INPUT FOR THIS TASK START

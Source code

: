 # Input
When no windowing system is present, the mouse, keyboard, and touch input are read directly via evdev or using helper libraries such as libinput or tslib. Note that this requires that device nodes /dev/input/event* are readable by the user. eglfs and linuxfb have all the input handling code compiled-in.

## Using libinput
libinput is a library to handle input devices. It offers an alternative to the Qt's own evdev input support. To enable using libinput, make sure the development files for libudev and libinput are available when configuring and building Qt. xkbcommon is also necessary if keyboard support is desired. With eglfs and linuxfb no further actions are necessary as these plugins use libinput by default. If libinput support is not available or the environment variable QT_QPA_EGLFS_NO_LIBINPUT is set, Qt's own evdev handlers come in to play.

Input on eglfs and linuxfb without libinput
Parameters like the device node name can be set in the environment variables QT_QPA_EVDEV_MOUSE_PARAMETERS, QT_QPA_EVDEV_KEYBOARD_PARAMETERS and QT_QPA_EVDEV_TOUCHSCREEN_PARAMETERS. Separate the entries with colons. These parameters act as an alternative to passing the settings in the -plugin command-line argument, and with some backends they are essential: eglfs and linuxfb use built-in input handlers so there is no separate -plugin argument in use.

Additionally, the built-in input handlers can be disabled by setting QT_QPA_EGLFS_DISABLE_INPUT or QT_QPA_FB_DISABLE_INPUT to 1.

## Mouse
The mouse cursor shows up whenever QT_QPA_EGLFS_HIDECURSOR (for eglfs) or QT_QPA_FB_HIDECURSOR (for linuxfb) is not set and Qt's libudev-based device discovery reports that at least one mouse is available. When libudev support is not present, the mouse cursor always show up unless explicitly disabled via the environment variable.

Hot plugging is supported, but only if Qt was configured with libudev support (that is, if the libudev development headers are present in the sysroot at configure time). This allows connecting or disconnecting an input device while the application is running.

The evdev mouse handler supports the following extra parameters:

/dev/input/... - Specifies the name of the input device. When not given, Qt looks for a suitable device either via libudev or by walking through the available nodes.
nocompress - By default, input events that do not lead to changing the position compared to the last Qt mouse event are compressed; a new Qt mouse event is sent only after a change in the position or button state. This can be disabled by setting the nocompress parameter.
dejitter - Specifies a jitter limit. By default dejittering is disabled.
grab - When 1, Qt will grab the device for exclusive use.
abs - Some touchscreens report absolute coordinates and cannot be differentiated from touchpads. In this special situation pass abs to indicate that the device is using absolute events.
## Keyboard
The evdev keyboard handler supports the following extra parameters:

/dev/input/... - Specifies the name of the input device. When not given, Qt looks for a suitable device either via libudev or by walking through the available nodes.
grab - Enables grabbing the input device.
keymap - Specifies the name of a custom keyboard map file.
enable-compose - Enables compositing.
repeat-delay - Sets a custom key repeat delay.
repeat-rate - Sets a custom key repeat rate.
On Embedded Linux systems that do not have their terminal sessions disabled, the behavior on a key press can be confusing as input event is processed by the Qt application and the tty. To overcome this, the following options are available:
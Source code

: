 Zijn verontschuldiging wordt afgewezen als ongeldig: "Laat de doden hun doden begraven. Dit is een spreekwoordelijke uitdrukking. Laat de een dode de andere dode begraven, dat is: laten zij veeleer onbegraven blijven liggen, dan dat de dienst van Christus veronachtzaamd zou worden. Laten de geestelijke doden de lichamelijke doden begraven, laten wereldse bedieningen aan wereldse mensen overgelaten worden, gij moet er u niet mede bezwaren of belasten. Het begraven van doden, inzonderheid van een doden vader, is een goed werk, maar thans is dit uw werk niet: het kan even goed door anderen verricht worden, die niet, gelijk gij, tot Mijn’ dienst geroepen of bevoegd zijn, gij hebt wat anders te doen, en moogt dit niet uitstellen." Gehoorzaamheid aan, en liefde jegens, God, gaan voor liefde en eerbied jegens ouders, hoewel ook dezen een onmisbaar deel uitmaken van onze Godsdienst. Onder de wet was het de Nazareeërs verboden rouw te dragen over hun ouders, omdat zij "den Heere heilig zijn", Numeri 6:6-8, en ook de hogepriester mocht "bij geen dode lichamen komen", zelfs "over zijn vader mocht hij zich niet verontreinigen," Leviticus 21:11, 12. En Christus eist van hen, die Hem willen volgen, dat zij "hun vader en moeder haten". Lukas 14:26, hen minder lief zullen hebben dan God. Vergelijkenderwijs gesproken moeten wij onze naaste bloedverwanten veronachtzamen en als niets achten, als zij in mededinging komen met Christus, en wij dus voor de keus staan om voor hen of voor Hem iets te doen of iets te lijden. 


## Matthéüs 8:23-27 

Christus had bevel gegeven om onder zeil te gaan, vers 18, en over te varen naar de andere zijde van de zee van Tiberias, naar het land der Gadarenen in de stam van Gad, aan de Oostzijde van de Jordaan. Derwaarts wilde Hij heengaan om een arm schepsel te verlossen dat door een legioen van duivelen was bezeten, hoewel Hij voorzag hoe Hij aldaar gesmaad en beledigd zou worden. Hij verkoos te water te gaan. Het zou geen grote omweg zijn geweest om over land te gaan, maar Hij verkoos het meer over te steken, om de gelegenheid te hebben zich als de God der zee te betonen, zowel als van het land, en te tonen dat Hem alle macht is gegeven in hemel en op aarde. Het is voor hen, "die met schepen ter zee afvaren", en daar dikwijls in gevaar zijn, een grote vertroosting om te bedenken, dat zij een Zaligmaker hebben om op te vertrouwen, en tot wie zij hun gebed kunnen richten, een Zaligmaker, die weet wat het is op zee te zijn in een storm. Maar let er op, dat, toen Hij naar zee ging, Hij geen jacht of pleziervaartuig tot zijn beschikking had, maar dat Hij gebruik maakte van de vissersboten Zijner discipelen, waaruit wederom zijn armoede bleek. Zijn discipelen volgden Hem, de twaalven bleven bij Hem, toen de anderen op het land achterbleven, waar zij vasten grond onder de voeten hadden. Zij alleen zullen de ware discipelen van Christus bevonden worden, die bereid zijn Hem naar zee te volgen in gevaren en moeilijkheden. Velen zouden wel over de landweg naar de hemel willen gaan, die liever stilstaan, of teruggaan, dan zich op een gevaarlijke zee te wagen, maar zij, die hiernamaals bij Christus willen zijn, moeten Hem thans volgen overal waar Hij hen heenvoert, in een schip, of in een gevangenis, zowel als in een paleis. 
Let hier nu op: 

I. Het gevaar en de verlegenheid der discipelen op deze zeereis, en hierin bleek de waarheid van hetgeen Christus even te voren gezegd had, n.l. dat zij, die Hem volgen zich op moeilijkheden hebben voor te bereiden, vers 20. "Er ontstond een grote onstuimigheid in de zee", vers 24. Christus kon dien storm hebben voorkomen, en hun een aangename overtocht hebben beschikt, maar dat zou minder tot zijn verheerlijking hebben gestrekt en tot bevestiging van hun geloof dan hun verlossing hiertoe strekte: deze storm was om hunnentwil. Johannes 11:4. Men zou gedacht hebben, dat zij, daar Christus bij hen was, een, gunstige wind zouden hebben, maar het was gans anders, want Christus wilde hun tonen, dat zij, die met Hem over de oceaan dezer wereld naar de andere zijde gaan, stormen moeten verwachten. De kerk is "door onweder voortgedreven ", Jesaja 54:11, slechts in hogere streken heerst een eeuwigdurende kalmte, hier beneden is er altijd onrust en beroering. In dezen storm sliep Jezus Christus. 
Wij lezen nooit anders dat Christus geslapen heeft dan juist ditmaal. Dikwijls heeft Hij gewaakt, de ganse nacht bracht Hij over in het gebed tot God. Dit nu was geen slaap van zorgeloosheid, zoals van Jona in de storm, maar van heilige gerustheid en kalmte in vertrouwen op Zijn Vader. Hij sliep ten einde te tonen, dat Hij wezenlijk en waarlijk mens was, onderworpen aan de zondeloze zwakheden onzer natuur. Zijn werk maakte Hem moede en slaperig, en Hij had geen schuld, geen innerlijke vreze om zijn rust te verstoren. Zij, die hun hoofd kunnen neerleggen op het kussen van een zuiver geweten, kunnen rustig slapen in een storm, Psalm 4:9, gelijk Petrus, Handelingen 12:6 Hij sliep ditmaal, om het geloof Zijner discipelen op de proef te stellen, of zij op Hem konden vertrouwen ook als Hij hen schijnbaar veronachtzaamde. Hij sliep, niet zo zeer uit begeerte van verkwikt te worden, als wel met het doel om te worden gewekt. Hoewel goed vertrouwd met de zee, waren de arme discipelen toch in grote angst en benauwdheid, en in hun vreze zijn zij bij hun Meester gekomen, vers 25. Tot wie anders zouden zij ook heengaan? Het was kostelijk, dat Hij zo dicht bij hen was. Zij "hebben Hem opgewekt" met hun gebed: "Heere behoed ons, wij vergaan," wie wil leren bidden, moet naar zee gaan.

INPUT FOR THIS TASK END

WHAT IS NEEDED:
Send back an exact copy of only the lines from the line with "When no windowing" up to and including the line with "## Using libinput" in the data above.

REPLY:
When no windowing system is present, the mouse, keyboard, and touch input are read directly via evdev or using helper libraries such as libinput or tslib. Note that this requires that device nodes /dev/input/event* are readable by the user. eglfs and linuxfb have all the input handling code compiled-in.

## Using libinput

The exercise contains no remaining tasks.